Instructions for the task
Please transcribe, exactly and only, the lines of the records below from the one holding "reloj funciona bien.\\" to the very end.

Task material
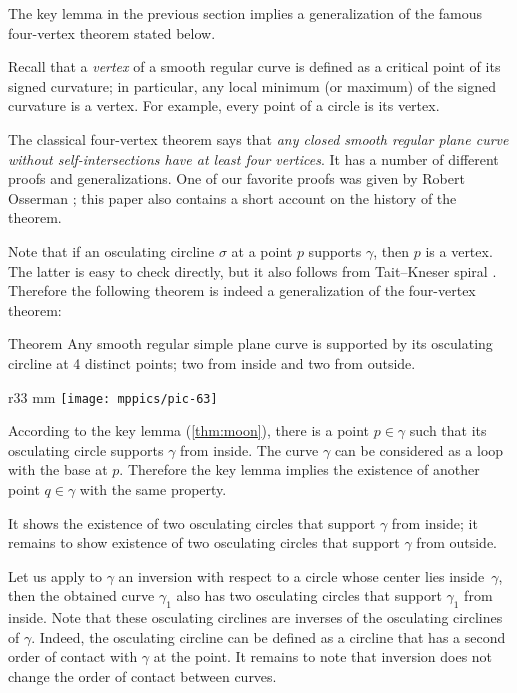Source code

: \documentclass{article}
\begin{document}
The key lemma in the previous section implies a generalization of the famous four-vertex theorem stated below.

Recall that a \emph{vertex} of a smooth regular curve is defined as a critical point of its signed curvature;
in particular, any local minimum (or maximum) of the signed curvature is a vertex.
For example, every point of a circle is its vertex.

The classical four-vertex theorem says that \emph{any closed smooth regular plane curve without self-intersections have at least four vertices}.
It has a number of different proofs and generalizations.
One of our favorite proofs was given by Robert Osserman \cite{osserman}; this paper also contains a short account on the history of the theorem.

Note that if an osculating circline $\sigma$ at a point $p$ supports $\gamma$, then $p$ is a vertex.
The latter is easy to check directly, but it also follows from Tait--Kneser spiral \cite{ghys-tabachnikov-timorin}.
Therefore the following theorem is indeed a generalization of the four-vertex theorem:

\begin{thm}{Theorem}\label{thm:4-vert}
Any smooth regular simple plane curve is supported by its osculating circline at 4 distinct points; two from inside and two from outside.
\end{thm}

\begin{wrapfigure}{r}{33 mm}
\vskip-0mm
\centering
\texttt{[image: mppics/pic-63]}
\vskip0mm
\end{wrapfigure}

According to the key lemma (\ref{thm:moon}), there is a point $p\in\gamma$ such that its osculating circle supports $\gamma$ from inside.
The curve $\gamma$ can be considered as a loop with the base at $p$.
Therefore the key lemma implies the existence of another point $q\in\gamma$ with the same property.

It shows the existence of two osculating circles that support $\gamma$ from inside;
it remains to show existence of two osculating circles that support $\gamma$ from outside.

Let us apply to $\gamma$ an inversion with respect to a circle whose center lies inside~$\gamma$, then the obtained curve $\gamma_1$ also has  two osculating circles that support $\gamma_1$ from inside.
Note that these osculating circlines are inverses of the osculating circlines of $\gamma$.
Indeed, the osculating circline can be defined as a circline that has a second order of contact with $\gamma$ at the point.
It remains to note that inversion does not change the order of contact between curves.
\end{document}
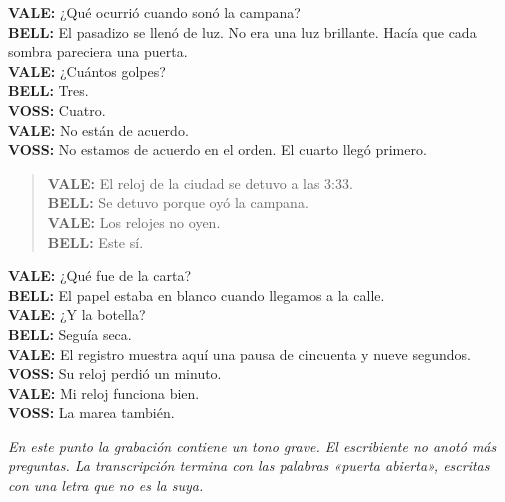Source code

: \noindent\textbf{VALE:} ¿Qué ocurrió cuando sonó la campana?\\
\textbf{BELL:} El pasadizo se llenó de luz. No era una luz brillante. Hacía
que cada sombra pareciera una puerta.\\
\textbf{VALE:} ¿Cuántos golpes?\\
\textbf{BELL:} Tres.\\
\textbf{VOSS:} Cuatro.\\
\textbf{VALE:} No están de acuerdo.\\
\textbf{VOSS:} No estamos de acuerdo en el orden. El cuarto llegó primero.

\begin{quote}
\textbf{VALE:} El reloj de la ciudad se detuvo a las 3:33.\\
\textbf{BELL:} Se detuvo porque oyó la campana.\\
\textbf{VALE:} Los relojes no oyen.\\
\textbf{BELL:} Este sí.
\end{quote}

\textbf{VALE:} ¿Qué fue de la carta?\\
\textbf{BELL:} El papel estaba en blanco cuando llegamos a la calle.\\
\textbf{VALE:} ¿Y la botella?\\
\textbf{BELL:} Seguía seca.\\
\textbf{VALE:} El registro muestra aquí una pausa de cincuenta y nueve
segundos.\\
\textbf{VOSS:} Su reloj perdió un minuto.\\
\textbf{VALE:} Mi reloj funciona bien.\\
\textbf{VOSS:} La marea también.

\medskip
\noindent\textit{En este punto la grabación contiene un tono grave. El
escribiente no anotó más preguntas. La transcripción termina con las palabras
«puerta abierta», escritas con una letra que no es la suya.}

Solution to this task
\textbf{VALE:} Mi reloj funciona bien.\\
\textbf{VOSS:} La marea también.

\medskip
\noindent\textit{En este punto la grabación contiene un tono grave. El
escribiente no anotó más preguntas. La transcripción termina con las palabras
«puerta abierta», escritas con una letra que no es la suya.}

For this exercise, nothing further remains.